とある飲み会で知り合いがそんな愚痴をこぼしており、周囲の女性が「わかるわ」「ホントそれ」と激しく相づちを打っていました。


僕はその光景を横目に見ながら、心の中で「”そう思っているから”でしょうに」とツッコミつつ唐揚げとハイボールに舌鼓を打っていました。

忘れてはいけない前提:愛は常に一方通行である

愛し合っているカップルと聞くと「感謝や気遣い、好意や優しさに溢れ、いつまでもラブラブチュッチュな関係」と言った、二人の周囲にハートマークが飛んでいるようなイメージが浮かぶと思います。


そのイメージが「愛を交換し合っている」ように錯覚させているのだと思うのですが、実際に愛し合っているカップルはお互いが一方通行の愛を飛ばし合っているだけなのです。


いえ、もはや本人たちは「愛を飛ばしている」とすら認識していないと思います。

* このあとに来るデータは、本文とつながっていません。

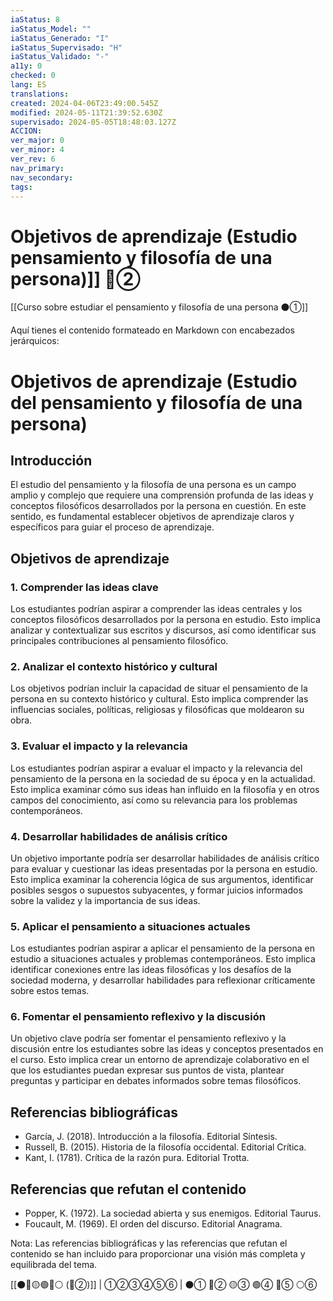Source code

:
 ```yaml
---
iaStatus: 8
iaStatus_Model: ""
iaStatus_Generado: "I"
iaStatus_Supervisado: "H"
iaStatus_Validado: "-"
a11y: 0
checked: 0
lang: ES
translations: 
created: 2024-04-06T23:49:00.545Z
modified: 2024-05-11T21:39:52.630Z
supervisado: 2024-05-05T18:48:03.127Z
ACCION: 
ver_major: 0
ver_minor: 4
ver_rev: 6
nav_primary: 
nav_secondary: 
tags:
---
```

# Objetivos de aprendizaje (Estudio pensamiento y filosofía de una persona)]] 🔴②

[[Curso sobre estudiar el pensamiento y filosofía de una persona ⚫①]]

Aquí tienes el contenido formateado en Markdown con encabezados jerárquicos:

# Objetivos de aprendizaje (Estudio del pensamiento y filosofía de una persona)

## Introducción
El estudio del pensamiento y la filosofía de una persona es un campo amplio y complejo que requiere una comprensión profunda de las ideas y conceptos filosóficos desarrollados por la persona en cuestión. En este sentido, es fundamental establecer objetivos de aprendizaje claros y específicos para guiar el proceso de aprendizaje.

## Objetivos de aprendizaje

### 1. Comprender las ideas clave

Los estudiantes podrían aspirar a comprender las ideas centrales y los conceptos filosóficos desarrollados por la persona en estudio. Esto implica analizar y contextualizar sus escritos y discursos, así como identificar sus principales contribuciones al pensamiento filosófico.

### 2. Analizar el contexto histórico y cultural

Los objetivos podrían incluir la capacidad de situar el pensamiento de la persona en su contexto histórico y cultural. Esto implica comprender las influencias sociales, políticas, religiosas y filosóficas que moldearon su obra.

### 3. Evaluar el impacto y la relevancia

Los estudiantes podrían aspirar a evaluar el impacto y la relevancia del pensamiento de la persona en la sociedad de su época y en la actualidad. Esto implica examinar cómo sus ideas han influido en la filosofía y en otros campos del conocimiento, así como su relevancia para los problemas contemporáneos.

### 4. Desarrollar habilidades de análisis crítico

Un objetivo importante podría ser desarrollar habilidades de análisis crítico para evaluar y cuestionar las ideas presentadas por la persona en estudio. Esto implica examinar la coherencia lógica de sus argumentos, identificar posibles sesgos o supuestos subyacentes, y formar juicios informados sobre la validez y la importancia de sus ideas.

### 5. Aplicar el pensamiento a situaciones actuales

Los estudiantes podrían aspirar a aplicar el pensamiento de la persona en estudio a situaciones actuales y problemas contemporáneos. Esto implica identificar conexiones entre las ideas filosóficas y los desafíos de la sociedad moderna, y desarrollar habilidades para reflexionar críticamente sobre estos temas.

### 6. Fomentar el pensamiento reflexivo y la discusión

Un objetivo clave podría ser fomentar el pensamiento reflexivo y la discusión entre los estudiantes sobre las ideas y conceptos presentados en el curso. Esto implica crear un entorno de aprendizaje colaborativo en el que los estudiantes puedan expresar sus puntos de vista, plantear preguntas y participar en debates informados sobre temas filosóficos.

## Referencias bibliográficas

* García, J. (2018). Introducción a la filosofía. Editorial Síntesis.
* Russell, B. (2015). Historia de la filosofía occidental. Editorial Crítica.
* Kant, I. (1781). Crítica de la razón pura. Editorial Trotta.

## Referencias que refutan el contenido

* Popper, K. (1972). La sociedad abierta y sus enemigos. Editorial Taurus.
* Foucault, M. (1969). El orden del discurso. Editorial Anagrama.

Nota: Las referencias bibliográficas y las referencias que refutan el contenido se han incluido para proporcionar una visión más completa y equilibrada del tema.

[[⚫🔴🟡🟢🔵⚪ (🔴②)]] | ①②③④⑤⑥ | ⚫① 🔴② 🟡③ 🟢④ 🔵⑤ ⚪⑥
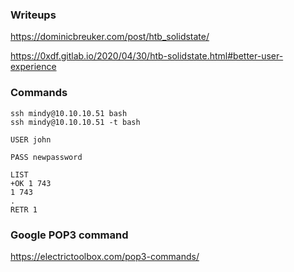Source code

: ### Writeups
https://dominicbreuker.com/post/htb_solidstate/

https://0xdf.gitlab.io/2020/04/30/htb-solidstate.html#better-user-experience

### Commands
```
ssh mindy@10.10.10.51 bash
ssh mindy@10.10.10.51 -t bash
```

```
USER john

PASS newpassword

LIST
+OK 1 743
1 743
.
RETR 1
```

### Google POP3 command
https://electrictoolbox.com/pop3-commands/
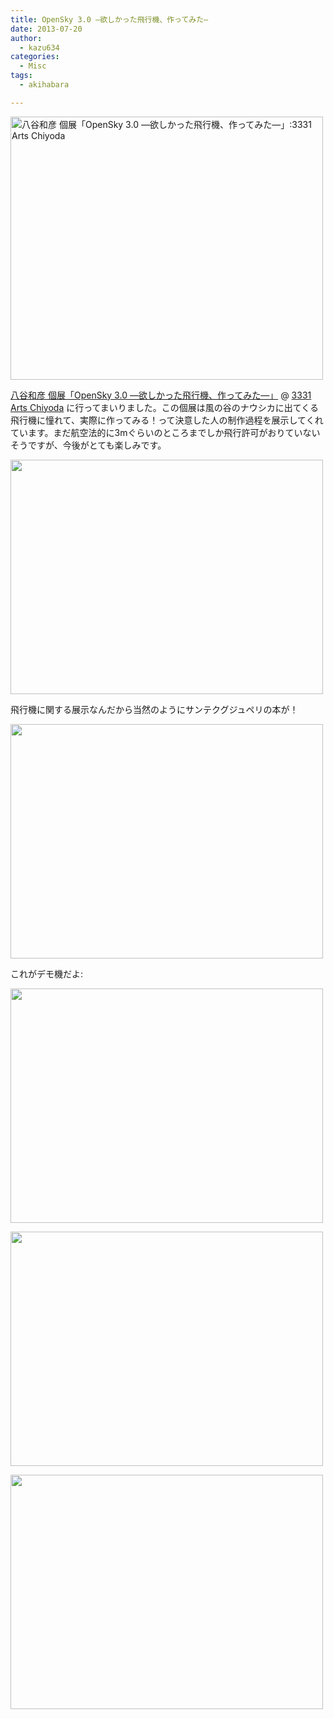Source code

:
 ```yaml
---
title: OpenSky 3.0 ―欲しかった飛行機、作ってみた―
date: 2013-07-20
author:
  - kazu634
categories:
  - Misc
tags:
  - akihabara

---
```

<a href="http://hachiya.3331.jp/" onclick="__gaTracker('send', 'event', 'outbound-article', 'http://hachiya.3331.jp/', '');" title="八谷和彦 個展「OpenSky 3.0 ―欲しかった飛行機、作ってみた―」:3331 Arts Chiyoda by -kazu634-"><img class="aligncenter" alt="八谷和彦 個展「OpenSky 3.0 ―欲しかった飛行機、作ってみた―」:3331 Arts Chiyoda" src="http://farm4.staticflickr.com/3695/9297995276_4601cc4f12.jpg" width="500" height="421" /></a>

<a href="http://hachiya.3331.jp/" onclick="__gaTracker('send', 'event', 'outbound-article', 'http://hachiya.3331.jp/', '八谷和彦 個展「OpenSky 3.0 ―欲しかった飛行機、作ってみた―」');" target="_blank">八谷和彦 個展「OpenSky 3.0 ―欲しかった飛行機、作ってみた―」</a> @ <a href="http://www.3331.jp/" onclick="__gaTracker('send', 'event', 'outbound-article', 'http://www.3331.jp/', '3331 Arts Chiyoda');" target="_blank">3331 Arts Chiyoda</a> に行ってまいりました。この個展は風の谷のナウシカに出てくる飛行機に憧れて、実際に作ってみる！って決意した人の制作過程を展示してくれています。まだ航空法的に3mぐらいのところまでしか飛行許可がおりていないそうですが、今後がとても楽しみです。

<a href="http://flic.kr/p/faonki" onclick="__gaTracker('send', 'event', 'outbound-article', 'http://flic.kr/p/faonki', '');" title=" by -kazu634-"><img class="aligncenter" alt="" src="http://farm8.staticflickr.com/7398/9295207443_19c0e1808f.jpg" width="500" height="375" /></a>

飛行機に関する展示なんだから当然のようにサンテクグジュペリの本が！

<a href="http://flic.kr/p/faonVv" onclick="__gaTracker('send', 'event', 'outbound-article', 'http://flic.kr/p/faonVv', '');" title=" by -kazu634-"><img class="aligncenter" alt="" src="http://farm8.staticflickr.com/7401/9295209427_b209100b22.jpg" width="500" height="375" /></a>

これがデモ機だよ:

<a href="http://flic.kr/p/faCDCU" onclick="__gaTracker('send', 'event', 'outbound-article', 'http://flic.kr/p/faCDCU', '');" title=" by -kazu634-"><img class="aligncenter" alt="" src="http://farm4.staticflickr.com/3740/9297993856_3409e84ecb.jpg" width="500" height="375" /></a>

<a href="http://flic.kr/p/faCDQu" onclick="__gaTracker('send', 'event', 'outbound-article', 'http://flic.kr/p/faCDQu', '');" title=" by -kazu634-"><img class="aligncenter" alt="" src="http://farm4.staticflickr.com/3755/9297994528_e5e0307d2c.jpg" width="500" height="375" /></a>

<a href="http://flic.kr/p/faoqiV" onclick="__gaTracker('send', 'event', 'outbound-article', 'http://flic.kr/p/faoqiV', '');" title=" by -kazu634-"><img class="aligncenter" alt="" src="http://farm6.staticflickr.com/5334/9295217455_f2aa0587c8.jpg" width="500" height="375" /></a>
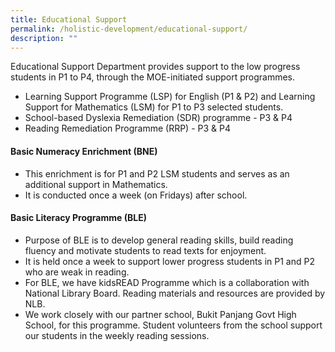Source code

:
 ```yaml
---
title: Educational Support
permalink: /holistic-development/educational-support/
description: ""
---
```

Educational Support Department provides support to the low progress students in P1 to P4, through the MOE-initiated support programmes.

* Learning Support Programme (LSP) for English (P1 & P2) and Learning Support for Mathematics (LSM) for P1 to P3 selected students.  
* School-based Dyslexia Remediation (SDR) programme - P3 & P4
* Reading Remediation Programme (RRP) - P3 & P4

#### Basic Numeracy Enrichment (BNE)
* This enrichment is for P1 and P2 LSM students and serves as an additional support in Mathematics.
* It is conducted once a week (on Fridays) after school. 

#### Basic Literacy Programme (BLE) 
* Purpose of BLE is to develop general reading skills, build reading fluency and motivate students to read texts for enjoyment.
* It is held once a week to support lower progress students in P1 and P2 who are weak in reading.  
* For BLE, we have kidsREAD Programme which is a collaboration with National Library Board. Reading materials and resources are provided by NLB.
* We work closely with our partner school, Bukit Panjang Govt High School, for this programme. Student volunteers from the school support our students in the weekly reading sessions.
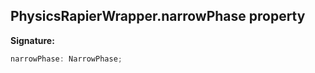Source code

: 
## PhysicsRapierWrapper.narrowPhase property

**Signature:**

```typescript
narrowPhase: NarrowPhase;
```
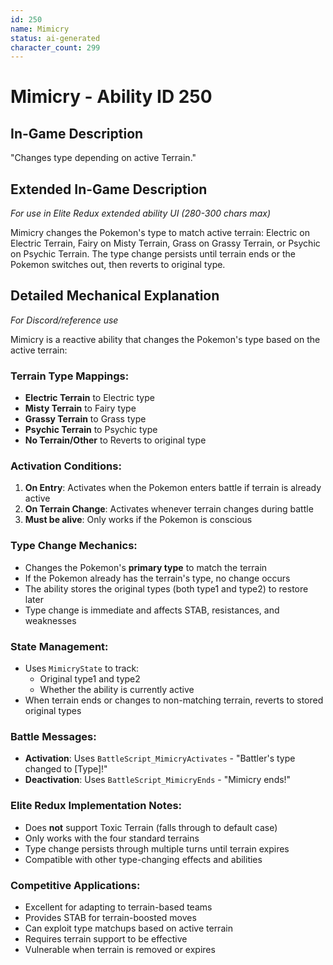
 ```yaml
---
id: 250
name: Mimicry
status: ai-generated
character_count: 299
---
```


# Mimicry - Ability ID 250

## In-Game Description
"Changes type depending on active Terrain."

## Extended In-Game Description
*For use in Elite Redux extended ability UI (280-300 chars max)*

Mimicry changes the Pokemon's type to match active terrain: Electric on Electric Terrain, Fairy on Misty Terrain, Grass on Grassy Terrain, or Psychic on Psychic Terrain. The type change persists until terrain ends or the Pokemon switches out, then reverts to original type.

## Detailed Mechanical Explanation
*For Discord/reference use*

Mimicry is a reactive ability that changes the Pokemon's type based on the active terrain:

### Terrain Type Mappings:
- **Electric Terrain** to Electric type
- **Misty Terrain** to Fairy type  
- **Grassy Terrain** to Grass type
- **Psychic Terrain** to Psychic type
- **No Terrain/Other** to Reverts to original type

### Activation Conditions:
1. **On Entry**: Activates when the Pokemon enters battle if terrain is already active
2. **On Terrain Change**: Activates whenever terrain changes during battle
3. **Must be alive**: Only works if the Pokemon is conscious

### Type Change Mechanics:
- Changes the Pokemon's **primary type** to match the terrain
- If the Pokemon already has the terrain's type, no change occurs
- The ability stores the original types (both type1 and type2) to restore later
- Type change is immediate and affects STAB, resistances, and weaknesses

### State Management:
- Uses `MimicryState` to track:
  - Original type1 and type2
  - Whether the ability is currently active
- When terrain ends or changes to non-matching terrain, reverts to stored original types

### Battle Messages:
- **Activation**: Uses `BattleScript_MimicryActivates` - "Battler's type changed to [Type]!"
- **Deactivation**: Uses `BattleScript_MimicryEnds` - "Mimicry ends!"

### Elite Redux Implementation Notes:
- Does **not** support Toxic Terrain (falls through to default case)
- Only works with the four standard terrains
- Type change persists through multiple turns until terrain expires
- Compatible with other type-changing effects and abilities

### Competitive Applications:
- Excellent for adapting to terrain-based teams
- Provides STAB for terrain-boosted moves
- Can exploit type matchups based on active terrain
- Requires terrain support to be effective
- Vulnerable when terrain is removed or expires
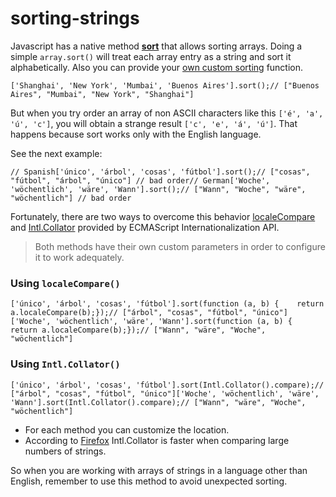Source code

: # sorting-strings

Javascript has a native method **[sort](https://developer.mozilla.org/en-US/docs/Web/JavaScript/Reference/Global_Objects/Array/sort)** that allows sorting arrays. Doing a simple `array.sort()` will treat each array entry as a string and sort it alphabetically. Also you can provide your [own custom sorting](https://developer.mozilla.org/en-US/docs/Web/JavaScript/Reference/Global_Objects/Array/sort#Parameters) function.

```
['Shanghai', 'New York', 'Mumbai', 'Buenos Aires'].sort();// ["Buenos Aires", "Mumbai", "New York", "Shanghai"]
```

But when you try order an array of non ASCII characters like this `['é', 'a', 'ú', 'c']`, you will obtain a strange result `['c', 'e', 'á', 'ú']`. That happens because sort works only with the English language.

See the next example:

```
// Spanish['único', 'árbol', 'cosas', 'fútbol'].sort();// ["cosas", "fútbol", "árbol", "único"] // bad order// German['Woche', 'wöchentlich', 'wäre', 'Wann'].sort();// ["Wann", "Woche", "wäre", "wöchentlich"] // bad order
```

Fortunately, there are two ways to overcome this behavior [localeCompare](https://developer.mozilla.org/en-US/docs/Web/JavaScript/Reference/Global_Objects/String/localeCompare) and [Intl.Collator](https://developer.mozilla.org/en-US/docs/Web/JavaScript/Reference/Global_Objects/Collator) provided by ECMAScript Internationalization API.

> Both methods have their own custom parameters in order to configure it to work adequately.
> 

### Using `localeCompare()`

```
['único', 'árbol', 'cosas', 'fútbol'].sort(function (a, b) {    return a.localeCompare(b);});// ["árbol", "cosas", "fútbol", "único"]['Woche', 'wöchentlich', 'wäre', 'Wann'].sort(function (a, b) {    return a.localeCompare(b);});// ["Wann", "wäre", "Woche", "wöchentlich"]
```

### Using `Intl.Collator()`

```
['único', 'árbol', 'cosas', 'fútbol'].sort(Intl.Collator().compare);// ["árbol", "cosas", "fútbol", "único"]['Woche', 'wöchentlich', 'wäre', 'Wann'].sort(Intl.Collator().compare);// ["Wann", "wäre", "Woche", "wöchentlich"]
```

- For each method you can customize the location.
- According to [Firefox](https://developer.mozilla.org/en-US/docs/Web/JavaScript/Reference/Global_Objects/String/localeCompare#Performance) Intl.Collator is faster when comparing large numbers of strings.

So when you are working with arrays of strings in a language other than English, remember to use this method to avoid unexpected sorting.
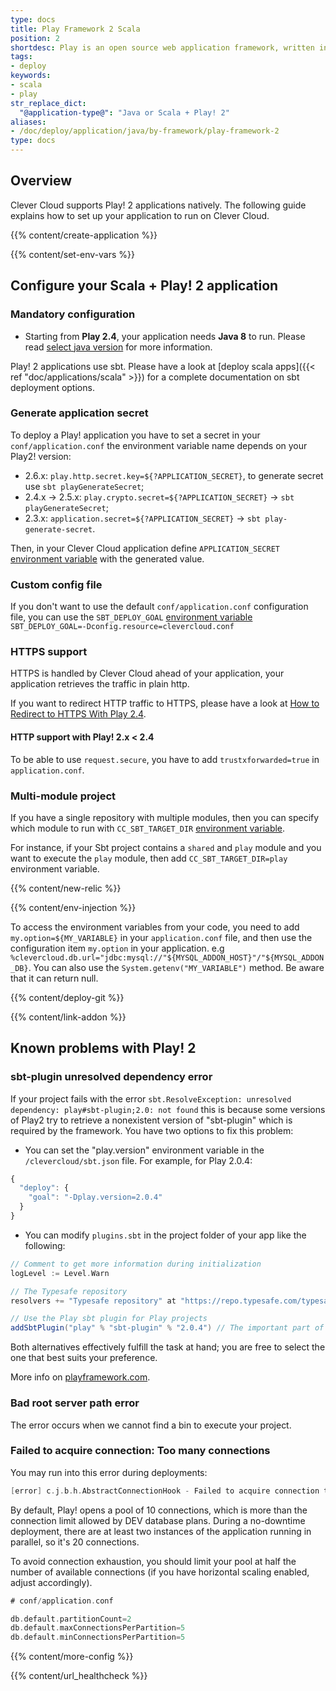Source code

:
 ```yaml
---
type: docs
title: Play Framework 2 Scala
position: 2
shortdesc: Play is an open source web application framework, written in Scala and Java, which follows the model–view–controller (MVC) architectural pattern.
tags:
- deploy
keywords:
- scala
- play
str_replace_dict:
  "@application-type@": "Java or Scala + Play! 2"
aliases:
- /doc/deploy/application/java/by-framework/play-framework-2
type: docs
---
```


## Overview

Clever Cloud supports Play! 2 applications natively. The following guide explains how to set up your application to run on Clever Cloud.

{{% content/create-application %}}

 {{% content/set-env-vars %}}

## Configure your Scala + Play! 2 application

### Mandatory configuration

* Starting from **Play 2.4**, your application needs **Java 8** to run. Please read [select java version](https://www.clever-cloud.com/doc/java/select-java-version/) for more information.

Play! 2 applications use sbt. Please have a look at [deploy scala apps]({{< ref "doc/applications/scala" >}}) for a complete documentation on sbt deployment options.

### Generate application secret

To deploy a Play! application you have to set a secret in your `conf/application.conf`  the environment variable name depends on your Play2! version:

* 2.6.x: `play.http.secret.key=${?APPLICATION_SECRET}`, to generate secret use `sbt playGenerateSecret`;
* 2.4.x -> 2.5.x: `play.crypto.secret=${?APPLICATION_SECRET}` -> `sbt playGenerateSecret`;
* 2.3.x: `application.secret=${?APPLICATION_SECRET}` -> `sbt play-generate-secret`.

Then, in your Clever Cloud application define `APPLICATION_SECRET` [environment variable](#setting-up-environment-variables-on-clever-cloud) with the generated value.

### Custom config file

If you don't want to use the default `conf/application.conf` configuration file, you can use the `SBT_DEPLOY_GOAL` [environment variable](#setting-up-environment-variables-on-clever-cloud) `SBT_DEPLOY_GOAL=-Dconfig.resource=clevercloud.conf`

### HTTPS support

HTTPS is handled by Clever Cloud ahead of your application, your application retrieves the traffic in plain http.

If you want to redirect HTTP traffic to HTTPS, please have a look at [How to Redirect to HTTPS With Play
2.4](https://www.clever-cloud.com/blog/engineering/2015/12/01/redirect-to-https-in-play/).

#### HTTP support with Play! 2.x < 2.4

To be able to use `request.secure`, you have to add `trustxforwarded=true` in `application.conf`.

### Multi-module project

If you have a single repository with multiple modules, then you can specify which module to run with `CC_SBT_TARGET_DIR` [environment variable](#setting-up-environment-variables-on-clever-cloud).

For instance, if your Sbt project contains a `shared` and `play` module and you want to execute the `play` module, then add
`CC_SBT_TARGET_DIR=play` environment variable.

 {{% content/new-relic %}}

 {{% content/env-injection %}}

To access the environment variables from your code, you need to add `my.option=${MY_VARIABLE}` in your `application.conf` file, and then use the configuration item `my.option` in your application. e.g `%clevercloud.db.url="jdbc:mysql://"${MYSQL_ADDON_HOST}"/"${MYSQL_ADDON_DB}`.
You can also use the `System.getenv("MY_VARIABLE")` method. Be aware that it can return null.

 {{% content/deploy-git %}}

 {{% content/link-addon %}}

## Known problems with Play! 2

### sbt-plugin unresolved dependency error

If your project fails with the error `sbt.ResolveException: unresolved dependency: play#sbt-plugin;2.0: not found` this is because some versions of Play2 try to retrieve a nonexistent version of "sbt-plugin" which is required by the framework.
You have two options to fix this problem:

* You can set the "play.version" environment variable in the `/clevercloud/sbt.json` file. For example, for Play 2.0.4:

``` javascript
{
  "deploy": {
    "goal": "-Dplay.version=2.0.4"
  }
}
```

* You can modify `plugins.sbt` in the project folder of your app like the following:

``` scala
// Comment to get more information during initialization
logLevel := Level.Warn

// The Typesafe repository
resolvers += "Typesafe repository" at "https://repo.typesafe.com/typesafe/releases/"

// Use the Play sbt plugin for Play projects
addSbtPlugin("play" % "sbt-plugin" % "2.0.4") // The important part of the configuration
```

Both alternatives effectively fulfill the task at hand; you are free to select the one that best suits your preference.

More info on [playframework.com](https://www.playframework.com).

### Bad root server path error

The error occurs when we cannot find a bin to execute your project.

### Failed to acquire connection: Too many connections

You may run into this error during deployments:

``` scala
[error] c.j.b.h.AbstractConnectionHook - Failed to acquire connection to jdbc:<address> Sleeping for 1000ms and trying again. Attempts left: 10. Exception: null.Message:FATAL: too many connections for role "<user>"
```

By default, Play! opens a pool of 10 connections, which is more than the connection limit allowed by DEV database plans. During a no-downtime deployment, there are at least two instances of the application running in parallel, so it's 20 connections.

To avoid connection exhaustion, you should limit your pool at half the number of available connections (if you have horizontal scaling enabled, adjust accordingly).

``` scala
# conf/application.conf

db.default.partitionCount=2
db.default.maxConnectionsPerPartition=5
db.default.minConnectionsPerPartition=5
```

{{% content/more-config %}}

{{% content/url_healthcheck %}}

それが周囲から愛し合っていると認識されているだけで。


ホンモノの愛はすごく地味で、されたことにすら気づかないほど日常に溶け込んでいます


もし一方が「これだけ”与えている”のに、”返ってこない”」と感じているのなら、その”与えているもの”の正体は「愛」ではなく、ただの「好意」です。

好意は返ってくることがあるが、愛は返ってくるものではない

人間には「好意の返報性」という法則が働くので、与えられた好意には(それが純粋な気持ちから来ていない見せかけの好意であっても)返さなきゃという心理が働きます。


実際に、経験上「与えれば返ってくる」と思っている人も多いと思います。(例えばバレンタインデーのチョコに対するホワイトデーのお返しとか)


しかしその法則は「愛」には通用しません。なぜなら「愛」は、与えた側にも“与えた”という認識がないので、与えられた側も“与えられた”と気づかないために、返しようがないのです。


ですから、冒頭の彼女のように「返ってくることを期待している」時点で、本当に愛し合うことなんてできないのです。


もちろん、あとあとになって「あの時あの人がしてくれたことは愛ゆえのものだった」と気づくことはありますが、本人にそれを伝えても「そんなことしたっけ?」と覚えていないことがほとんどです。